Please reproduce the data exactly and omit the pictures.

□ □ □

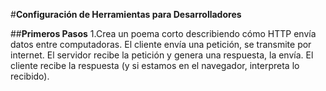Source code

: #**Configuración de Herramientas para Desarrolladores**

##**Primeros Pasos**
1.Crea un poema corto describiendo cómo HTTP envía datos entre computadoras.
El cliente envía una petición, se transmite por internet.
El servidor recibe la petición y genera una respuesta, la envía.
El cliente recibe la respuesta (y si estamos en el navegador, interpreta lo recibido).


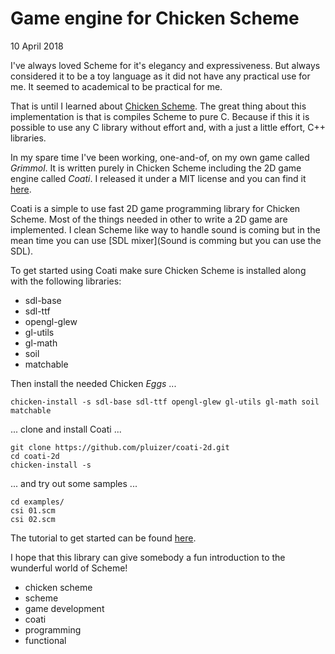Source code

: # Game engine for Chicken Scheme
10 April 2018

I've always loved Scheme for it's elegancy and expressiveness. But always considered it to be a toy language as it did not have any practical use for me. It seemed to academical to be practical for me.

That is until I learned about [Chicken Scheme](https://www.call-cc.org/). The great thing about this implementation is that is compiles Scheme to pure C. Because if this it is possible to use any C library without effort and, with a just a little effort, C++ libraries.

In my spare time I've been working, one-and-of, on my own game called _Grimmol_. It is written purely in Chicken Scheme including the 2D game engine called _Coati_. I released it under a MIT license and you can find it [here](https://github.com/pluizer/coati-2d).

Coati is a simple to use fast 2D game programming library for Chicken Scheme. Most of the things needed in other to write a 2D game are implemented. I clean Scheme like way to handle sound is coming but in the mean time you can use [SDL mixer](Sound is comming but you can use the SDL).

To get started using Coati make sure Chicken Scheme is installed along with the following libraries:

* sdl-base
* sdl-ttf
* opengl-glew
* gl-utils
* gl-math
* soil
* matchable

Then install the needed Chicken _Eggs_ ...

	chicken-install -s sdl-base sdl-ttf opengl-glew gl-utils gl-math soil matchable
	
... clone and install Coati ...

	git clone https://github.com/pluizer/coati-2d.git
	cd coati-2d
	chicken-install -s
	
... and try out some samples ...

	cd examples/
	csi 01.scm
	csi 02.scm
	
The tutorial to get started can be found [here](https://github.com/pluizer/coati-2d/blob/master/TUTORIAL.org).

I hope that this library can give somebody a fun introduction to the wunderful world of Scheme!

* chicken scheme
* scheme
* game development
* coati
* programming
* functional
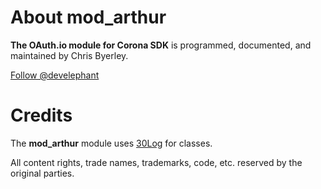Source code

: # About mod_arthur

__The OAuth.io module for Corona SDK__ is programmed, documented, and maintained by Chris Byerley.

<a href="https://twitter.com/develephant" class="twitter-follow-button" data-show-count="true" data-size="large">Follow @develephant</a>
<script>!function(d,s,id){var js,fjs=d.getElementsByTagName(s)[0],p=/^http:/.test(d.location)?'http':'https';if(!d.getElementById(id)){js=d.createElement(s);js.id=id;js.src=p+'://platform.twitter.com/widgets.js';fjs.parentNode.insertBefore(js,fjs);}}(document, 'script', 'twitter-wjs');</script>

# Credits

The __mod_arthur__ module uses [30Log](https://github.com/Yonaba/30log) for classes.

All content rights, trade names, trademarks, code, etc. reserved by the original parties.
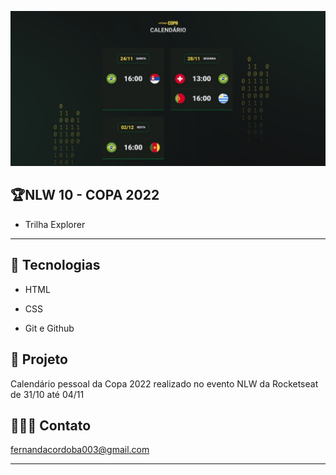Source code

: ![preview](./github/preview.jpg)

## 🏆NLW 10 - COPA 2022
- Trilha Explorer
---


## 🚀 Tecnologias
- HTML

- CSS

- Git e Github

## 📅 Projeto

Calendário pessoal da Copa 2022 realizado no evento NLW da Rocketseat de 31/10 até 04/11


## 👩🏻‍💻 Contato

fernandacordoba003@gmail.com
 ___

□ □ □

Exercise solution:
Source code

: #**Configuración de Herramientas para Desarrolladores**

##**Primeros Pasos**
1.Crea un poema corto describiendo cómo HTTP envía datos entre computadoras.
El cliente envía una petición, se transmite por internet.
El servidor recibe la petición y genera una respuesta, la envía.
El cliente recibe la respuesta (y si estamos en el navegador, interpreta lo recibido).


Source code

: # Game engine for Chicken Scheme
10 April 2018

I've always loved Scheme for it's elegancy and expressiveness. But always considered it to be a toy language as it did not have any practical use for me. It seemed to academical to be practical for me.

That is until I learned about [Chicken Scheme](https://www.call-cc.org/). The great thing about this implementation is that is compiles Scheme to pure C. Because if this it is possible to use any C library without effort and, with a just a little effort, C++ libraries.

In my spare time I've been working, one-and-of, on my own game called _Grimmol_. It is written purely in Chicken Scheme including the 2D game engine called _Coati_. I released it under a MIT license and you can find it [here](https://github.com/pluizer/coati-2d).

Coati is a simple to use fast 2D game programming library for Chicken Scheme. Most of the things needed in other to write a 2D game are implemented. I clean Scheme like way to handle sound is coming but in the mean time you can use [SDL mixer](Sound is comming but you can use the SDL).

To get started using Coati make sure Chicken Scheme is installed along with the following libraries:

* sdl-base
* sdl-ttf
* opengl-glew
* gl-utils
* gl-math
* soil
* matchable

Then install the needed Chicken _Eggs_ ...

	chicken-install -s sdl-base sdl-ttf opengl-glew gl-utils gl-math soil matchable
	
... clone and install Coati ...

	git clone https://github.com/pluizer/coati-2d.git
	cd coati-2d
	chicken-install -s
	
... and try out some samples ...

	cd examples/
	csi 01.scm
	csi 02.scm
	
The tutorial to get started can be found [here](https://github.com/pluizer/coati-2d/blob/master/TUTORIAL.org).

I hope that this library can give somebody a fun introduction to the wunderful world of Scheme!

* chicken scheme
* scheme
* game development
* coati
* programming
* functional
Source code

: # About mod_arthur

__The OAuth.io module for Corona SDK__ is programmed, documented, and maintained by Chris Byerley.

<a href="https://twitter.com/develephant" class="twitter-follow-button" data-show-count="true" data-size="large">Follow @develephant</a>
<script>!function(d,s,id){var js,fjs=d.getElementsByTagName(s)[0],p=/^http:/.test(d.location)?'http':'https';if(!d.getElementById(id)){js=d.createElement(s);js.id=id;js.src=p+'://platform.twitter.com/widgets.js';fjs.parentNode.insertBefore(js,fjs);}}(document, 'script', 'twitter-wjs');</script>

# Credits

The __mod_arthur__ module uses [30Log](https://github.com/Yonaba/30log) for classes.

All content rights, trade names, trademarks, code, etc. reserved by the original parties.
Source code

: ![preview](./github/preview.jpg)

## 🏆NLW 10 - COPA 2022
- Trilha Explorer
---


## 🚀 Tecnologias
- HTML

- CSS

- Git e Github

## 📅 Projeto

Calendário pessoal da Copa 2022 realizado no evento NLW da Rocketseat de 31/10 até 04/11


## 👩🏻‍💻 Contato

fernandacordoba003@gmail.com
 ___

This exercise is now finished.